**Work instructions**. Some lines in the material below hold the word "getFlatHeaders". Copy all of them.
(Data shown Opens)
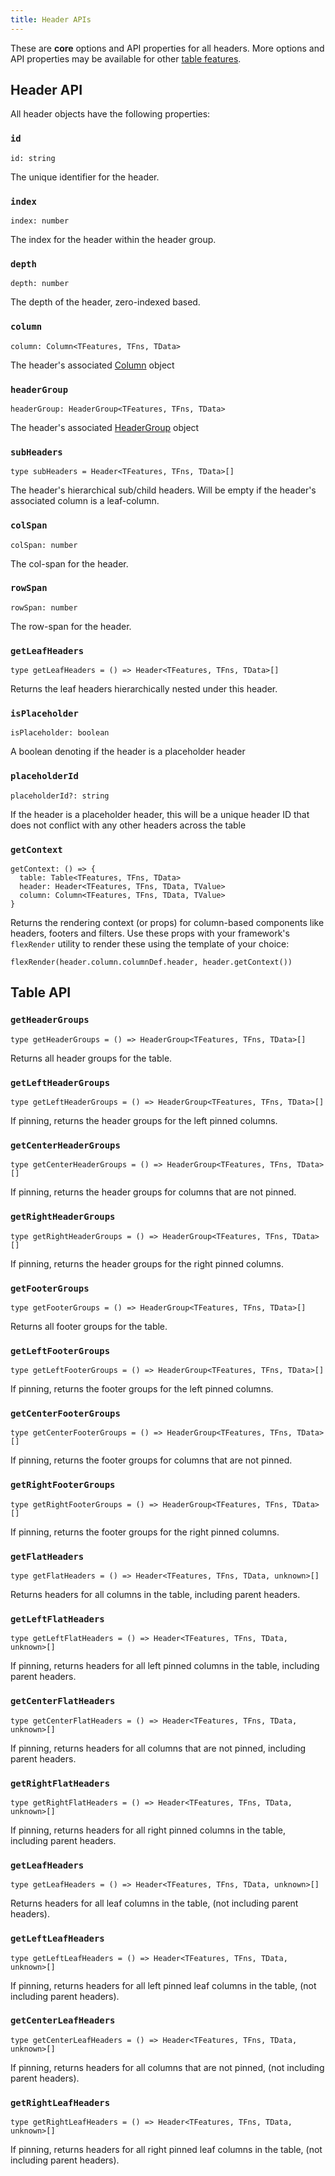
 ```yaml
---
title: Header APIs
---
```


These are **core** options and API properties for all headers. More options and API properties may be available for other [table features](../../../guide/features).

## Header API

All header objects have the following properties:

### `id`

```tsx
id: string
```

The unique identifier for the header.

### `index`

```tsx
index: number
```

The index for the header within the header group.

### `depth`

```tsx
depth: number
```

The depth of the header, zero-indexed based.

### `column`

```tsx
column: Column<TFeatures, TFns, TData>
```

The header's associated [Column](../column) object

### `headerGroup`

```tsx
headerGroup: HeaderGroup<TFeatures, TFns, TData>
```

The header's associated [HeaderGroup](../header-group) object

### `subHeaders`

```tsx
type subHeaders = Header<TFeatures, TFns, TData>[]
```

The header's hierarchical sub/child headers. Will be empty if the header's associated column is a leaf-column.

### `colSpan`

```tsx
colSpan: number
```

The col-span for the header.

### `rowSpan`

```tsx
rowSpan: number
```

The row-span for the header.

### `getLeafHeaders`

```tsx
type getLeafHeaders = () => Header<TFeatures, TFns, TData>[]
```

Returns the leaf headers hierarchically nested under this header.

### `isPlaceholder`

```tsx
isPlaceholder: boolean
```

A boolean denoting if the header is a placeholder header

### `placeholderId`

```tsx
placeholderId?: string
```

If the header is a placeholder header, this will be a unique header ID that does not conflict with any other headers across the table

### `getContext`

```tsx
getContext: () => {
  table: Table<TFeatures, TFns, TData>
  header: Header<TFeatures, TFns, TData, TValue>
  column: Column<TFeatures, TFns, TData, TValue>
}
```

Returns the rendering context (or props) for column-based components like headers, footers and filters. Use these props with your framework's `flexRender` utility to render these using the template of your choice:

```tsx
flexRender(header.column.columnDef.header, header.getContext())
```

## Table API

### `getHeaderGroups`

```tsx
type getHeaderGroups = () => HeaderGroup<TFeatures, TFns, TData>[]
```

Returns all header groups for the table.

### `getLeftHeaderGroups`

```tsx
type getLeftHeaderGroups = () => HeaderGroup<TFeatures, TFns, TData>[]
```

If pinning, returns the header groups for the left pinned columns.

### `getCenterHeaderGroups`

```tsx
type getCenterHeaderGroups = () => HeaderGroup<TFeatures, TFns, TData>[]
```

If pinning, returns the header groups for columns that are not pinned.

### `getRightHeaderGroups`

```tsx
type getRightHeaderGroups = () => HeaderGroup<TFeatures, TFns, TData>[]
```

If pinning, returns the header groups for the right pinned columns.

### `getFooterGroups`

```tsx
type getFooterGroups = () => HeaderGroup<TFeatures, TFns, TData>[]
```

Returns all footer groups for the table.

### `getLeftFooterGroups`

```tsx
type getLeftFooterGroups = () => HeaderGroup<TFeatures, TFns, TData>[]
```

If pinning, returns the footer groups for the left pinned columns.

### `getCenterFooterGroups`

```tsx
type getCenterFooterGroups = () => HeaderGroup<TFeatures, TFns, TData>[]
```

If pinning, returns the footer groups for columns that are not pinned.

### `getRightFooterGroups`

```tsx
type getRightFooterGroups = () => HeaderGroup<TFeatures, TFns, TData>[]
```

If pinning, returns the footer groups for the right pinned columns.

### `getFlatHeaders`

```tsx
type getFlatHeaders = () => Header<TFeatures, TFns, TData, unknown>[]
```

Returns headers for all columns in the table, including parent headers.

### `getLeftFlatHeaders`

```tsx
type getLeftFlatHeaders = () => Header<TFeatures, TFns, TData, unknown>[]
```

If pinning, returns headers for all left pinned columns in the table, including parent headers.

### `getCenterFlatHeaders`

```tsx
type getCenterFlatHeaders = () => Header<TFeatures, TFns, TData, unknown>[]
```

If pinning, returns headers for all columns that are not pinned, including parent headers.

### `getRightFlatHeaders`

```tsx
type getRightFlatHeaders = () => Header<TFeatures, TFns, TData, unknown>[]
```

If pinning, returns headers for all right pinned columns in the table, including parent headers.

### `getLeafHeaders`

```tsx
type getLeafHeaders = () => Header<TFeatures, TFns, TData, unknown>[]
```

Returns headers for all leaf columns in the table, (not including parent headers).

### `getLeftLeafHeaders`

```tsx
type getLeftLeafHeaders = () => Header<TFeatures, TFns, TData, unknown>[]
```

If pinning, returns headers for all left pinned leaf columns in the table, (not including parent headers).

### `getCenterLeafHeaders`

```tsx
type getCenterLeafHeaders = () => Header<TFeatures, TFns, TData, unknown>[]
```

If pinning, returns headers for all columns that are not pinned, (not including parent headers).

### `getRightLeafHeaders`

```tsx
type getRightLeafHeaders = () => Header<TFeatures, TFns, TData, unknown>[]
```

If pinning, returns headers for all right pinned leaf columns in the table, (not including parent headers).
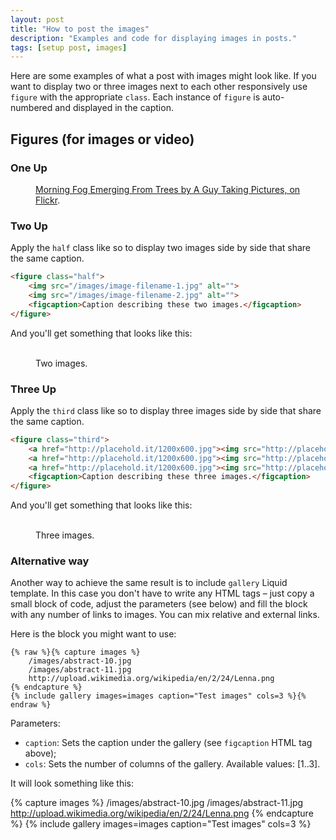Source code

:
 ```yaml
---
layout: post
title: "How to post the images"
description: "Examples and code for displaying images in posts."
tags: [setup post, images]
---
```


Here are some examples of what a post with images might look like. If you want to display two or three images next to each other responsively use `figure` with the appropriate `class`. Each instance of `figure` is auto-numbered and displayed in the caption.

## Figures (for images or video)

### One Up

<figure>
	<a href="http://farm9.staticflickr.com/8426/7758832526_cc8f681e48_b.jpg"><img src="http://farm9.staticflickr.com/8426/7758832526_cc8f681e48_c.jpg" alt=""></a>
	<figcaption><a href="http://www.flickr.com/photos/80901381@N04/7758832526/" title="Morning Fog Emerging From Trees by A Guy Taking Pictures, on Flickr">Morning Fog Emerging From Trees by A Guy Taking Pictures, on Flickr</a>.</figcaption>
</figure>

### Two Up

Apply the `half` class like so to display two images side by side that share the same caption.

```html
<figure class="half">
	<img src="/images/image-filename-1.jpg" alt="">
	<img src="/images/image-filename-2.jpg" alt="">
	<figcaption>Caption describing these two images.</figcaption>
</figure>
```

And you'll get something that looks like this:

<figure class="half">
	<a href="http://placehold.it/1200x600.jpg"><img src="http://placehold.it/600x300.jpg" alt=""></a>
	<a href="http://placehold.it/1200x600.jpg"><img src="http://placehold.it/600x300.jpg" alt=""></a>
	<img src="http://placehold.it/600x300.jpg" alt="">
	<img src="http://placehold.it/600x300.jpg" alt="">
	<figcaption>Two images.</figcaption>
</figure>

### Three Up

Apply the `third` class like so to display three images side by side that share the same caption.

```html
<figure class="third">
	<a href="http://placehold.it/1200x600.jpg"><img src="http://placehold.it/600x300.jpg" alt=""></a>
	<a href="http://placehold.it/1200x600.jpg"><img src="http://placehold.it/600x300.jpg" alt=""></a>
	<a href="http://placehold.it/1200x600.jpg"><img src="http://placehold.it/600x300.jpg" alt=""></a>
	<figcaption>Caption describing these three images.</figcaption>
</figure>
```

And you'll get something that looks like this:

<figure class="third">
	<a href="http://placehold.it/1200x600.jpg"><img src="http://placehold.it/600x300.jpg" alt=""></a>
	<a href="http://placehold.it/1200x600.jpg"><img src="http://placehold.it/600x300.jpg" alt=""></a>
	<a href="http://placehold.it/1200x600.jpg"><img src="http://placehold.it/600x300.jpg" alt=""></a>
	<a href="http://placehold.it/1200x600.jpg"><img src="http://placehold.it/600x300.jpg" alt=""></a>
	<a href="http://placehold.it/1200x600.jpg"><img src="http://placehold.it/600x300.jpg" alt=""></a>
	<a href="http://placehold.it/1200x600.jpg"><img src="http://placehold.it/600x300.jpg" alt=""></a>
	<figcaption>Three images.</figcaption>
</figure>

### Alternative way

Another way to achieve the same result is to include `gallery` Liquid template. In this case you
don't have to write any HTML tags – just copy a small block of code, adjust the parameters (see below)
and fill the block with any number of links to images. You can mix relative and external links.

Here is the block you might want to use:

```liquid
{% raw %}{% capture images %}
	/images/abstract-10.jpg
	/images/abstract-11.jpg
	http://upload.wikimedia.org/wikipedia/en/2/24/Lenna.png
{% endcapture %}
{% include gallery images=images caption="Test images" cols=3 %}{% endraw %}
```

Parameters:

- `caption`: Sets the caption under the gallery (see `figcaption` HTML tag above);
- `cols`: Sets the number of columns of the gallery.
Available values: [1..3].

It will look something like this:

{% capture images %}
	/images/abstract-10.jpg
	/images/abstract-11.jpg
	http://upload.wikimedia.org/wikipedia/en/2/24/Lenna.png
{% endcapture %}
{% include gallery images=images caption="Test images" cols=3 %}
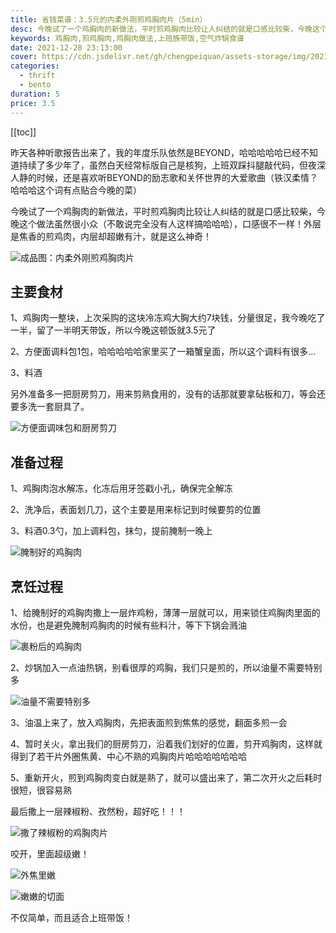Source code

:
 ```yaml
---
title: 省钱菜谱：3.5元的内柔外刚煎鸡胸肉片（5min）
desc: 今晚试了一个鸡胸肉的新做法，平时煎鸡胸肉比较让人纠结的就是口感比较柴，今晚这个做法虽然很小众（不敢说完全没有人这样搞哈哈哈），口感很不一样！外层是焦香的煎鸡肉，内层却超嫩有汁，就是这么神奇！
keywords: 鸡胸肉,煎鸡胸肉,鸡胸肉做法,上班族带饭,空气炸锅食谱
date: 2021-12-28 23:13:00
cover: https://cdn.jsdelivr.net/gh/chengpeiquan/assets-storage/img/2021/12/20211230010054.jpg
categories:
  - thrift
  - bento
duration: 5
price: 3.5
---
```


[[toc]]

昨天各种听歌报告出来了，我的年度乐队依然是BEYOND，哈哈哈哈哈已经不知道持续了多少年了，虽然白天经常标版自己是核狗，上班双踩抖腿敲代码，但夜深人静的时候，还是喜欢听BEYOND的励志歌和关怀世界的大爱歌曲（铁汉柔情？哈哈哈这个词有点贴合今晚的菜）

今晚试了一个鸡胸肉的新做法，平时煎鸡胸肉比较让人纠结的就是口感比较柴，今晚这个做法虽然很小众（不敢说完全没有人这样搞哈哈哈），口感很不一样！外层是焦香的煎鸡肉，内层却超嫩有汁，就是这么神奇！

![成品图：内柔外刚煎鸡胸肉片](https://cdn.jsdelivr.net/gh/chengpeiquan/assets-storage/img/2021/12/20211230010429.jpg)

## 主要食材

1、鸡胸肉一整块，上次采购的这块冷冻鸡大胸大约7块钱，分量很足，我今晚吃了一半，留了一半明天带饭，所以今晚这顿饭就3.5元了

2、方便面调料包1包，哈哈哈哈哈家里买了一箱蟹皇面，所以这个调料有很多…

3、料酒

另外准备多一把厨房剪刀，用来剪熟食用的，没有的话那就要拿砧板和刀，等会还要多洗一套厨具了。

![方便面调味包和厨房剪刀](https://cdn.jsdelivr.net/gh/chengpeiquan/assets-storage/img/2021/12/20211230010424.jpg)

## 准备过程

1、鸡胸肉泡水解冻，化冻后用牙签戳小孔，确保完全解冻

2、洗净后，表面划几刀，这个主要是用来标记到时候要剪的位置

3、料酒0.3勺，加上调料包，抹匀，提前腌制一晚上

![腌制好的鸡胸肉](https://cdn.jsdelivr.net/gh/chengpeiquan/assets-storage/img/2021/12/20211230010425.jpg)

## 烹饪过程

1、给腌制好的鸡胸肉撒上一层炸鸡粉，薄薄一层就可以，用来锁住鸡胸肉里面的水份，也是避免腌制鸡胸肉的时候有些料汁，等下下锅会溅油

![裹粉后的鸡胸肉](https://cdn.jsdelivr.net/gh/chengpeiquan/assets-storage/img/2021/12/20211230010426.jpg)

2、炒锅加入一点油热锅，别看很厚的鸡胸，我们只是煎的，所以油量不需要特别多

![油量不需要特别多](https://cdn.jsdelivr.net/gh/chengpeiquan/assets-storage/img/2021/12/20211230010427.jpg)

3、油温上来了，放入鸡胸肉，先把表面煎到焦焦的感觉，翻面多煎一会

4、暂时关火，拿出我们的厨房剪刀，沿着我们划好的位置，剪开鸡胸肉，这样就得到了若干片外圈焦黄、中心不熟的鸡胸肉片哈哈哈哈哈哈哈

5、重新开火，煎到鸡胸肉变白就是熟了，就可以盛出来了，第二次开火之后耗时很短，很容易熟

最后撒上一层辣椒粉、孜然粉，超好吃！！！

![撒了辣椒粉的鸡胸肉片](https://cdn.jsdelivr.net/gh/chengpeiquan/assets-storage/img/2021/12/20211230010428.jpg)

咬开，里面超级嫩！

![外焦里嫩](https://cdn.jsdelivr.net/gh/chengpeiquan/assets-storage/img/2021/12/20211230010431.jpg)

![嫩嫩的切面](https://cdn.jsdelivr.net/gh/chengpeiquan/assets-storage/img/2021/12/20211230010430.jpg)

不仅简单，而且适合上班带饭！
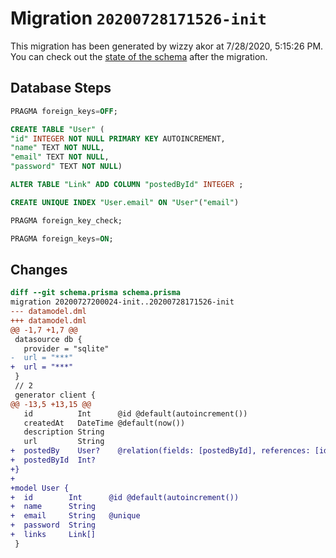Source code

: # Migration `20200728171526-init`

This migration has been generated by wizzy akor at 7/28/2020, 5:15:26 PM.
You can check out the [state of the schema](./schema.prisma) after the migration.

## Database Steps

```sql
PRAGMA foreign_keys=OFF;

CREATE TABLE "User" (
"id" INTEGER NOT NULL PRIMARY KEY AUTOINCREMENT,
"name" TEXT NOT NULL,
"email" TEXT NOT NULL,
"password" TEXT NOT NULL)

ALTER TABLE "Link" ADD COLUMN "postedById" INTEGER ;

CREATE UNIQUE INDEX "User.email" ON "User"("email")

PRAGMA foreign_key_check;

PRAGMA foreign_keys=ON;
```

## Changes

```diff
diff --git schema.prisma schema.prisma
migration 20200727200024-init..20200728171526-init
--- datamodel.dml
+++ datamodel.dml
@@ -1,7 +1,7 @@
 datasource db {
   provider = "sqlite" 
-  url = "***"
+  url = "***"
 }
 // 2
 generator client {
@@ -13,5 +13,15 @@
   id          Int      @id @default(autoincrement())
   createdAt   DateTime @default(now())
   description String
   url         String
+  postedBy    User?    @relation(fields: [postedById], references: [id])
+  postedById  Int?
+}
+
+model User {
+  id        Int      @id @default(autoincrement())
+  name      String
+  email     String   @unique
+  password  String
+  links     Link[]
 }
```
(Data shown Closes)
**Task answer**.
### `getFlatHeaders`
type getFlatHeaders = () => Header<TFeatures, TFns, TData, unknown>[]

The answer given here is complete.